Restate word for word every entry that appears below, skipping its pictures.

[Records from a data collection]

========

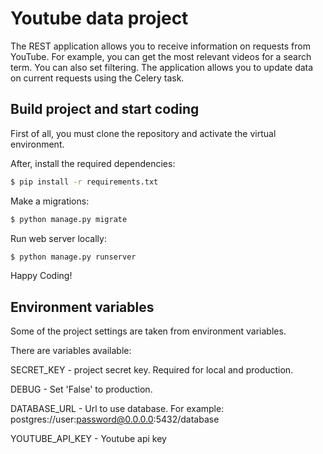 # Youtube data project

The REST application allows you to receive information on requests from YouTube. For example, you can get the most relevant videos for a search term. You can also set filtering.
The application allows you to update data on current requests using the Celery task.

## Build project and start coding

First of all, you must clone the repository and activate the virtual environment.

After, install the required dependencies:

```bash
$ pip install -r requirements.txt
```

Make a migrations:

```bash
$ python manage.py migrate
```

Run web server locally:

```bash
$ python manage.py runserver
```

Happy Coding!


## Environment variables


Some of the project settings are taken from environment variables.

There are variables available:

SECRET_KEY - project secret key. Required for local and production.

DEBUG - Set 'False' to production.

DATABASE_URL - Url to use database. For example: postgres://user:password@0.0.0.0:5432/database

YOUTUBE_API_KEY - Youtube api key

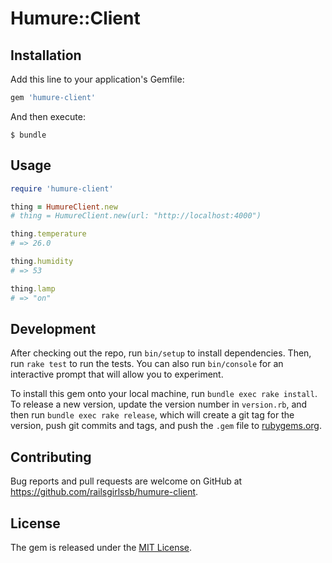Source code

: # Humure::Client

## Installation

Add this line to your application's Gemfile:

```ruby
gem 'humure-client'
```

And then execute:

    $ bundle

## Usage

```ruby
require 'humure-client'

thing = HumureClient.new
# thing = HumureClient.new(url: "http://localhost:4000")

thing.temperature
# => 26.0

thing.humidity
# => 53

thing.lamp
# => "on"
```

## Development

After checking out the repo, run `bin/setup` to install dependencies. Then, run `rake test` to run the tests. You can also run `bin/console` for an interactive prompt that will allow you to experiment.

To install this gem onto your local machine, run `bundle exec rake install`. To release a new version, update the version number in `version.rb`, and then run `bundle exec rake release`, which will create a git tag for the version, push git commits and tags, and push the `.gem` file to [rubygems.org](https://rubygems.org).

## Contributing

Bug reports and pull requests are welcome on GitHub at https://github.com/railsgirlssb/humure-client.


## License

The gem is released under the [MIT License](http://opensource.org/licenses/MIT).
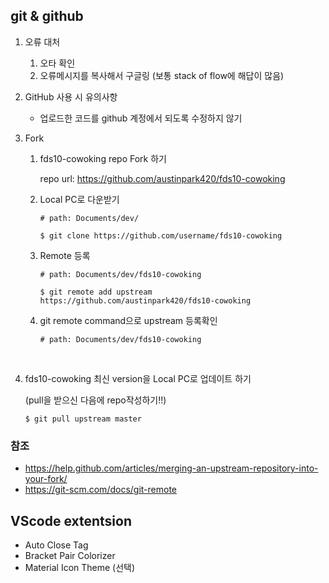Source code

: ## git & github

1. 오류 대처

   1. 오타 확인
   2. 오류메시지를 복사해서 구글링 (보통 stack of flow에 해답이 많음)

2. GitHub 사용 시 유의사항 

   * 업로드한 코드를 github 계정에서 되도록 수정하지 않기

3. Fork

   1. fds10-cowoking repo Fork 하기

      repo url: https://github.com/austinpark420/fds10-cowoking

   2. Local PC로 다운받기

      ```
      # path: Documents/dev/

      $ git clone https://github.com/username/fds10-cowoking
      ```

   3. Remote 등록

      ```
      # path: Documents/dev/fds10-cowoking

      $ git remote add upstream https://github.com/austinpark420/fds10-cowoking
      ```

   4. git remote command으로 upstream 등록확인

      ```
      # path: Documents/dev/fds10-cowoking
      ```

      ​

4. fds10-cowoking 최신 version을 Local PC로 업데이트 하기

   (pull을 받으신 다음에 repo작성하기!!)

   ```
   $ git pull upstream master
   ```



### 참조

* https://help.github.com/articles/merging-an-upstream-repository-into-your-fork/
* https://git-scm.com/docs/git-remote




## VScode extentsion

* Auto Close Tag
* Bracket Pair Colorizer
* Material Icon Theme (선택)

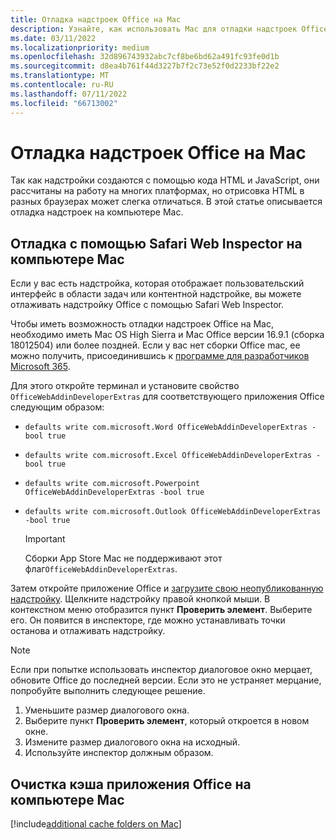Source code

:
 ```yaml
---
title: Отладка надстроек Office на Mac
description: Узнайте, как использовать Mac для отладки надстроек Office.
ms.date: 03/11/2022
ms.localizationpriority: medium
ms.openlocfilehash: 32d896743932abc7cf8be6bd62a491fc93fe0d1b
ms.sourcegitcommit: d8ea4b761f44d3227b7f2c73e52f0d2233bf22e2
ms.translationtype: MT
ms.contentlocale: ru-RU
ms.lasthandoff: 07/11/2022
ms.locfileid: "66713002"
---
```

# <a name="debug-office-add-ins-on-a-mac"></a>Отладка надстроек Office на Mac

Так как надстройки создаются с помощью кода HTML и JavaScript, они рассчитаны на работу на многих платформах, но отрисовка HTML в разных браузерах может слегка отличаться. В этой статье описывается отладка надстроек на компьютере Mac.

## <a name="debugging-with-safari-web-inspector-on-a-mac"></a>Отладка с помощью Safari Web Inspector на компьютере Mac

Если у вас есть надстройка, которая отображает пользовательский интерфейс в области задач или контентной надстройке, вы можете отлаживать надстройку Office с помощью Safari Web Inspector.

Чтобы иметь возможность отладки надстроек Office на Mac, необходимо иметь Mac OS High Sierra и Mac Office версии 16.9.1 (сборка 18012504) или более поздней. Если у вас нет сборки Office mac, ее можно получить, присоединившись к [программе для разработчиков Microsoft 365](https://developer.microsoft.com/office/dev-program).

Для этого откройте терминал и установите свойство `OfficeWebAddinDeveloperExtras` для соответствующего приложения Office следующим образом:

- `defaults write com.microsoft.Word OfficeWebAddinDeveloperExtras -bool true`

- `defaults write com.microsoft.Excel OfficeWebAddinDeveloperExtras -bool true`

- `defaults write com.microsoft.Powerpoint OfficeWebAddinDeveloperExtras -bool true`

- `defaults write com.microsoft.Outlook OfficeWebAddinDeveloperExtras -bool true`

    > [!IMPORTANT]
    > Сборки App Store Mac не поддерживают этот флаг`OfficeWebAddinDeveloperExtras`.

Затем откройте приложение Office и [загрузите свою неопубликованную надстройку](sideload-an-office-add-in-on-mac.md). Щелкните надстройку правой кнопкой мыши. В контекстном меню отобразится пункт **Проверить элемент**. Выберите его. Он появится в инспекторе, где можно устанавливать точки останова и отлаживать надстройку.

> [!NOTE]
> Если при попытке использовать инспектор диалоговое окно мерцает, обновите Office до последней версии. Если это не устраняет мерцание, попробуйте выполнить следующее решение.
>
> 1. Уменьшите размер диалогового окна.
> 1. Выберите пункт **Проверить элемент**, который откроется в новом окне.
> 1. Измените размер диалогового окна на исходный.
> 1. Используйте инспектор должным образом.

## <a name="clearing-the-office-applications-cache-on-a-mac"></a>Очистка кэша приложения Office на компьютере Mac

[!include[additional cache folders on Mac](../includes/mac-cache-folders.md)]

========

**Solution to this task:**
 # Youtube data project

The REST application allows you to receive information on requests from YouTube. For example, you can get the most relevant videos for a search term. You can also set filtering.
The application allows you to update data on current requests using the Celery task.

## Build project and start coding

First of all, you must clone the repository and activate the virtual environment.

After, install the required dependencies:

```bash
$ pip install -r requirements.txt
```

Make a migrations:

```bash
$ python manage.py migrate
```

Run web server locally:

```bash
$ python manage.py runserver
```

Happy Coding!


## Environment variables


Some of the project settings are taken from environment variables.

There are variables available:

SECRET_KEY - project secret key. Required for local and production.

DEBUG - Set 'False' to production.

DATABASE_URL - Url to use database. For example: postgres://user:password@0.0.0.0:5432/database

YOUTUBE_API_KEY - Youtube api key

Source code

: # Humure::Client

## Installation

Add this line to your application's Gemfile:

```ruby
gem 'humure-client'
```

And then execute:

    $ bundle

## Usage

```ruby
require 'humure-client'

thing = HumureClient.new
# thing = HumureClient.new(url: "http://localhost:4000")

thing.temperature
# => 26.0

thing.humidity
# => 53

thing.lamp
# => "on"
```

## Development

After checking out the repo, run `bin/setup` to install dependencies. Then, run `rake test` to run the tests. You can also run `bin/console` for an interactive prompt that will allow you to experiment.

To install this gem onto your local machine, run `bundle exec rake install`. To release a new version, update the version number in `version.rb`, and then run `bundle exec rake release`, which will create a git tag for the version, push git commits and tags, and push the `.gem` file to [rubygems.org](https://rubygems.org).

## Contributing

Bug reports and pull requests are welcome on GitHub at https://github.com/railsgirlssb/humure-client.


## License

The gem is released under the [MIT License](http://opensource.org/licenses/MIT).
Source code

: ## git & github

1. 오류 대처

   1. 오타 확인
   2. 오류메시지를 복사해서 구글링 (보통 stack of flow에 해답이 많음)

2. GitHub 사용 시 유의사항 

   * 업로드한 코드를 github 계정에서 되도록 수정하지 않기

3. Fork

   1. fds10-cowoking repo Fork 하기

      repo url: https://github.com/austinpark420/fds10-cowoking

   2. Local PC로 다운받기

      ```
      # path: Documents/dev/

      $ git clone https://github.com/username/fds10-cowoking
      ```

   3. Remote 등록

      ```
      # path: Documents/dev/fds10-cowoking

      $ git remote add upstream https://github.com/austinpark420/fds10-cowoking
      ```

   4. git remote command으로 upstream 등록확인

      ```
      # path: Documents/dev/fds10-cowoking
      ```

      ​

4. fds10-cowoking 최신 version을 Local PC로 업데이트 하기

   (pull을 받으신 다음에 repo작성하기!!)

   ```
   $ git pull upstream master
   ```



### 참조

* https://help.github.com/articles/merging-an-upstream-repository-into-your-fork/
* https://git-scm.com/docs/git-remote




## VScode extentsion

* Auto Close Tag
* Bracket Pair Colorizer
* Material Icon Theme (선택)

Source code

:
 ```yaml
---
title: Отладка надстроек Office на Mac
description: Узнайте, как использовать Mac для отладки надстроек Office.
ms.date: 03/11/2022
ms.localizationpriority: medium
ms.openlocfilehash: 32d896743932abc7cf8be6bd62a491fc93fe0d1b
ms.sourcegitcommit: d8ea4b761f44d3227b7f2c73e52f0d2233bf22e2
ms.translationtype: MT
ms.contentlocale: ru-RU
ms.lasthandoff: 07/11/2022
ms.locfileid: "66713002"
---
```

# <a name="debug-office-add-ins-on-a-mac"></a>Отладка надстроек Office на Mac

Так как надстройки создаются с помощью кода HTML и JavaScript, они рассчитаны на работу на многих платформах, но отрисовка HTML в разных браузерах может слегка отличаться. В этой статье описывается отладка надстроек на компьютере Mac.

## <a name="debugging-with-safari-web-inspector-on-a-mac"></a>Отладка с помощью Safari Web Inspector на компьютере Mac

Если у вас есть надстройка, которая отображает пользовательский интерфейс в области задач или контентной надстройке, вы можете отлаживать надстройку Office с помощью Safari Web Inspector.

Чтобы иметь возможность отладки надстроек Office на Mac, необходимо иметь Mac OS High Sierra и Mac Office версии 16.9.1 (сборка 18012504) или более поздней. Если у вас нет сборки Office mac, ее можно получить, присоединившись к [программе для разработчиков Microsoft 365](https://developer.microsoft.com/office/dev-program).

Для этого откройте терминал и установите свойство `OfficeWebAddinDeveloperExtras` для соответствующего приложения Office следующим образом:

- `defaults write com.microsoft.Word OfficeWebAddinDeveloperExtras -bool true`

- `defaults write com.microsoft.Excel OfficeWebAddinDeveloperExtras -bool true`

- `defaults write com.microsoft.Powerpoint OfficeWebAddinDeveloperExtras -bool true`

- `defaults write com.microsoft.Outlook OfficeWebAddinDeveloperExtras -bool true`

    > [!IMPORTANT]
    > Сборки App Store Mac не поддерживают этот флаг`OfficeWebAddinDeveloperExtras`.

Затем откройте приложение Office и [загрузите свою неопубликованную надстройку](sideload-an-office-add-in-on-mac.md). Щелкните надстройку правой кнопкой мыши. В контекстном меню отобразится пункт **Проверить элемент**. Выберите его. Он появится в инспекторе, где можно устанавливать точки останова и отлаживать надстройку.

> [!NOTE]
> Если при попытке использовать инспектор диалоговое окно мерцает, обновите Office до последней версии. Если это не устраняет мерцание, попробуйте выполнить следующее решение.
>
> 1. Уменьшите размер диалогового окна.
> 1. Выберите пункт **Проверить элемент**, который откроется в новом окне.
> 1. Измените размер диалогового окна на исходный.
> 1. Используйте инспектор должным образом.

## <a name="clearing-the-office-applications-cache-on-a-mac"></a>Очистка кэша приложения Office на компьютере Mac

[!include[additional cache folders on Mac](../includes/mac-cache-folders.md)]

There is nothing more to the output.